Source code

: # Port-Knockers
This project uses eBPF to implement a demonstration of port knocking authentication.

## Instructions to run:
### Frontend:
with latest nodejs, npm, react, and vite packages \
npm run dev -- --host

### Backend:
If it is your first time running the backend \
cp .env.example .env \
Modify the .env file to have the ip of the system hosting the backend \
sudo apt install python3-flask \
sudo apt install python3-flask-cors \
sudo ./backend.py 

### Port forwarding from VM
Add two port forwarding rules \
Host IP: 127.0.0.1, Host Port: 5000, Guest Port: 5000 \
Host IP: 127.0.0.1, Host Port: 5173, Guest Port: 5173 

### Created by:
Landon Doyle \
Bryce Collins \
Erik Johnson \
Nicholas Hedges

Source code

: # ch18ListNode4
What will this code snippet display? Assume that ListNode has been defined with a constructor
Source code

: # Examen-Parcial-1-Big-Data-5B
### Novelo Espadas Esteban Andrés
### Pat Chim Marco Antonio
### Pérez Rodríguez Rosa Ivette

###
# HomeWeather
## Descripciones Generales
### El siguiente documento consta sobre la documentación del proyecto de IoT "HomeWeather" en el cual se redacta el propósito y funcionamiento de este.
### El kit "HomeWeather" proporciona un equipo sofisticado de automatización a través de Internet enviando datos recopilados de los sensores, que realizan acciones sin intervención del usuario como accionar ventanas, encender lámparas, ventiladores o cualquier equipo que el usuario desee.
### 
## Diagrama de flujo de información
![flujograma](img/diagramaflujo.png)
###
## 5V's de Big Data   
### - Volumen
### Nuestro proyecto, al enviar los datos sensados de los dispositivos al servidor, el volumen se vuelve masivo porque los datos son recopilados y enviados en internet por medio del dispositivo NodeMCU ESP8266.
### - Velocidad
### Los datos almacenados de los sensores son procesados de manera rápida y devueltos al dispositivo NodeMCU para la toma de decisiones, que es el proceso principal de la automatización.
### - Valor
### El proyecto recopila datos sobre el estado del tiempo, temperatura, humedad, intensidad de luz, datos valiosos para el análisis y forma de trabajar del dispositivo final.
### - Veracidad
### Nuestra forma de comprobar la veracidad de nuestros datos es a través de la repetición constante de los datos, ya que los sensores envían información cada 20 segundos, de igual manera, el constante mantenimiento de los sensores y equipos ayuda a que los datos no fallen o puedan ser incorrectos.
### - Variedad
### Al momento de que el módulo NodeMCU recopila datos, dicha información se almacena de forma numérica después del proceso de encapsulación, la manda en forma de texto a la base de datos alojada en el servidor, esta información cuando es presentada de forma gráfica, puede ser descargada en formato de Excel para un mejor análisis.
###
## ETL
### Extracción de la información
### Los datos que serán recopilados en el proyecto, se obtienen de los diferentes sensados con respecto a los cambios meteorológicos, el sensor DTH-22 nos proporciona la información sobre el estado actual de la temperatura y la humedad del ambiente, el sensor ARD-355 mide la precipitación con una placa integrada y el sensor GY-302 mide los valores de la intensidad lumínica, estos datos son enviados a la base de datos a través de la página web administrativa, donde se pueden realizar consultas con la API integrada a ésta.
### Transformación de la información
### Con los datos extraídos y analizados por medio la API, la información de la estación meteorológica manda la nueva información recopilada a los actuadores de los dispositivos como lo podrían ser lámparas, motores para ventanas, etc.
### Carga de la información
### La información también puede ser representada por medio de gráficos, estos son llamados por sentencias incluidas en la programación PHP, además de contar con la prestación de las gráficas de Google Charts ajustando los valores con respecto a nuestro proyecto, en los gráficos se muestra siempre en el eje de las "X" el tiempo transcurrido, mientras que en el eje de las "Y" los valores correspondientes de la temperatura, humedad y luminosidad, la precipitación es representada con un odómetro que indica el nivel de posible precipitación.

================

Please give an exact copy of the lines above, beginning with the line containing "Erik Johnson \" and running through the line containing "### - Volumen", and of no other lines.

Erik Johnson \
Nicholas Hedges

Source code

: # ch18ListNode4
What will this code snippet display? Assume that ListNode has been defined with a constructor
Source code

: # Examen-Parcial-1-Big-Data-5B
### Novelo Espadas Esteban Andrés
### Pat Chim Marco Antonio
### Pérez Rodríguez Rosa Ivette

###
# HomeWeather
## Descripciones Generales
### El siguiente documento consta sobre la documentación del proyecto de IoT "HomeWeather" en el cual se redacta el propósito y funcionamiento de este.
### El kit "HomeWeather" proporciona un equipo sofisticado de automatización a través de Internet enviando datos recopilados de los sensores, que realizan acciones sin intervención del usuario como accionar ventanas, encender lámparas, ventiladores o cualquier equipo que el usuario desee.
### 
## Diagrama de flujo de información
![flujograma](img/diagramaflujo.png)
###
## 5V's de Big Data   
### - Volumen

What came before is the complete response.